American manufacturer who used major advertising campaigns to promote his spearmint chewing gum product and became the world's largest distributor of chewing gum.


The Sign of the Spear

The Story of William Wrigley, Who Made Spearmint Gum Famous

by Mitchell Mannering

from National Magazine  (1912)

William Wrigley, Jr. - photo, head and shoulders
William Wrigley, Jr., The man who made Spearmint Gum famous.

[p.875] AFTER one has met William Wrigley, Jr., and talked ten minutes with him, he does not wonder at this man's phenomenal success in making Americans chew gum. Born in Philadelphia, of Quaker ancestry reaching back to the days of William Penn, it is not surprising that young Wrigley grew to sturdy manhood. As a boy he indulged in simple, boyish sports, and no spot was dearer to his heart than the nearby swimming hole. Surrounding this romantic place were great beds of spearmint. Now remember in the first place that spearmint, or mint as we call it in this country today, is what in England they call peppermint, but anyhow it was mint, and on the borders of the old swimming hole the lusty young Quaker lad picked the mint leaves whose flavor he loved so well and chewed them to his heart's content. No doubt he carried home great bouquets of the leaves, and it is said that the sweetheart of his childhood was decorated with laurels of the spear.
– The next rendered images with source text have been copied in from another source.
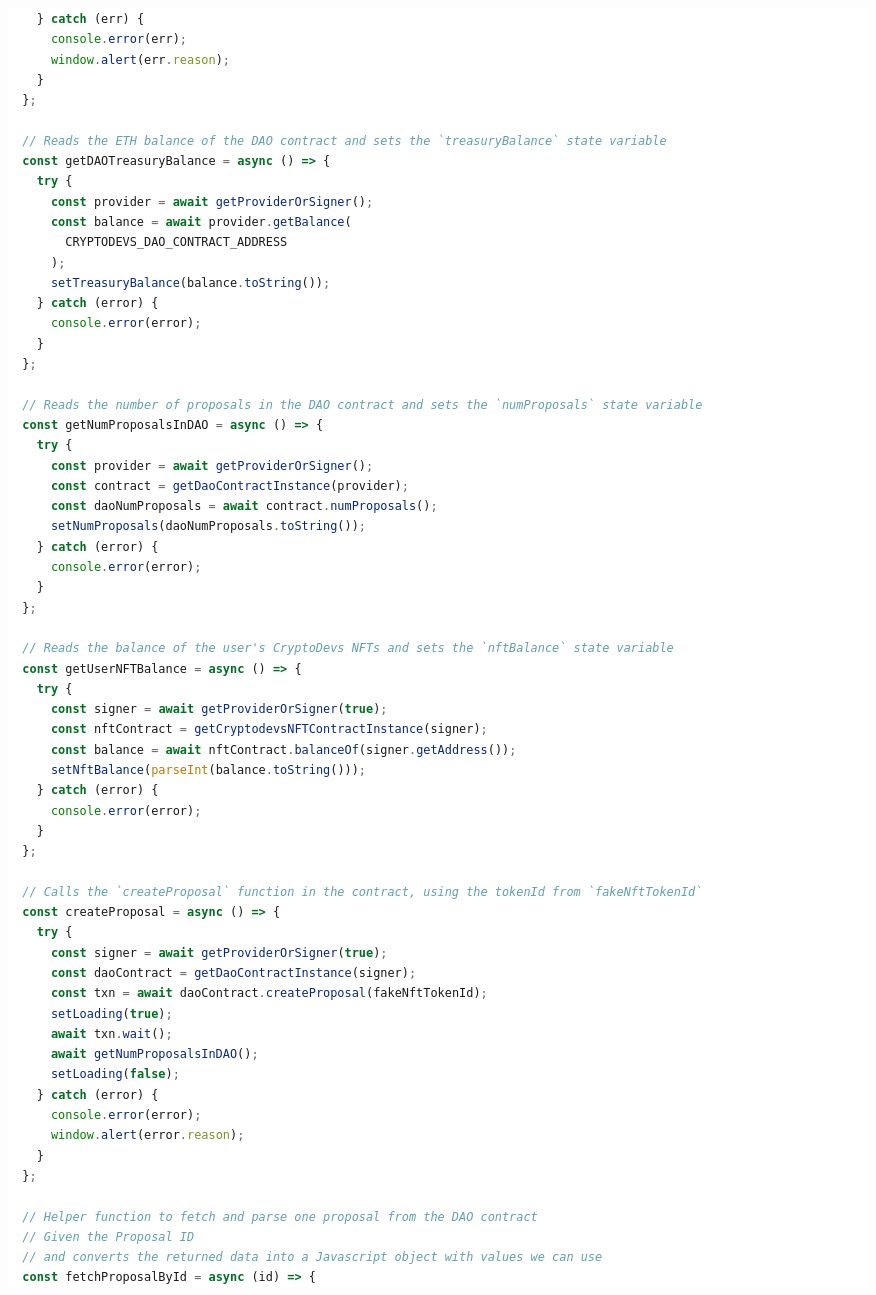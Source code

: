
 ```javascript
    } catch (err) {
      console.error(err);
      window.alert(err.reason);
    }
  };

  // Reads the ETH balance of the DAO contract and sets the `treasuryBalance` state variable
  const getDAOTreasuryBalance = async () => {
    try {
      const provider = await getProviderOrSigner();
      const balance = await provider.getBalance(
        CRYPTODEVS_DAO_CONTRACT_ADDRESS
      );
      setTreasuryBalance(balance.toString());
    } catch (error) {
      console.error(error);
    }
  };

  // Reads the number of proposals in the DAO contract and sets the `numProposals` state variable
  const getNumProposalsInDAO = async () => {
    try {
      const provider = await getProviderOrSigner();
      const contract = getDaoContractInstance(provider);
      const daoNumProposals = await contract.numProposals();
      setNumProposals(daoNumProposals.toString());
    } catch (error) {
      console.error(error);
    }
  };

  // Reads the balance of the user's CryptoDevs NFTs and sets the `nftBalance` state variable
  const getUserNFTBalance = async () => {
    try {
      const signer = await getProviderOrSigner(true);
      const nftContract = getCryptodevsNFTContractInstance(signer);
      const balance = await nftContract.balanceOf(signer.getAddress());
      setNftBalance(parseInt(balance.toString()));
    } catch (error) {
      console.error(error);
    }
  };

  // Calls the `createProposal` function in the contract, using the tokenId from `fakeNftTokenId`
  const createProposal = async () => {
    try {
      const signer = await getProviderOrSigner(true);
      const daoContract = getDaoContractInstance(signer);
      const txn = await daoContract.createProposal(fakeNftTokenId);
      setLoading(true);
      await txn.wait();
      await getNumProposalsInDAO();
      setLoading(false);
    } catch (error) {
      console.error(error);
      window.alert(error.reason);
    }
  };

  // Helper function to fetch and parse one proposal from the DAO contract
  // Given the Proposal ID
  // and converts the returned data into a Javascript object with values we can use
  const fetchProposalById = async (id) => {
```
The Philadelphia boy went to Chicago some years ago, and today his little pink package of five sticks of mint-flavored chewing gum is known nation-wide. Starting in life strong and rugged in health, careful in making plans, but quick and decisive in action, no one has been more surprised at the great success that crowned his efforts than William Wrigley, Jr., himself. When he first began to mix the juice of mint leaves with his chewing gum his friends laughed at him. After a while, however, they acquired the taste. Wm. Wrigley, Jr., experimented carefully, and became convinced that no flavor would be more enduring and more popular. Dark predictions of failure were made when he started manufacturing on a large scale, but with enthusiasm and confidence in his mission, young Wrigley held to his plans, and devoted himself exclusively and entirely to the exploitation of chewing gum. Nothing daunted, he braved both opposition and sneers, until today at the very head of New York's “Great White Way,” night after night the message of Wrigley's chewing gum gleams forth.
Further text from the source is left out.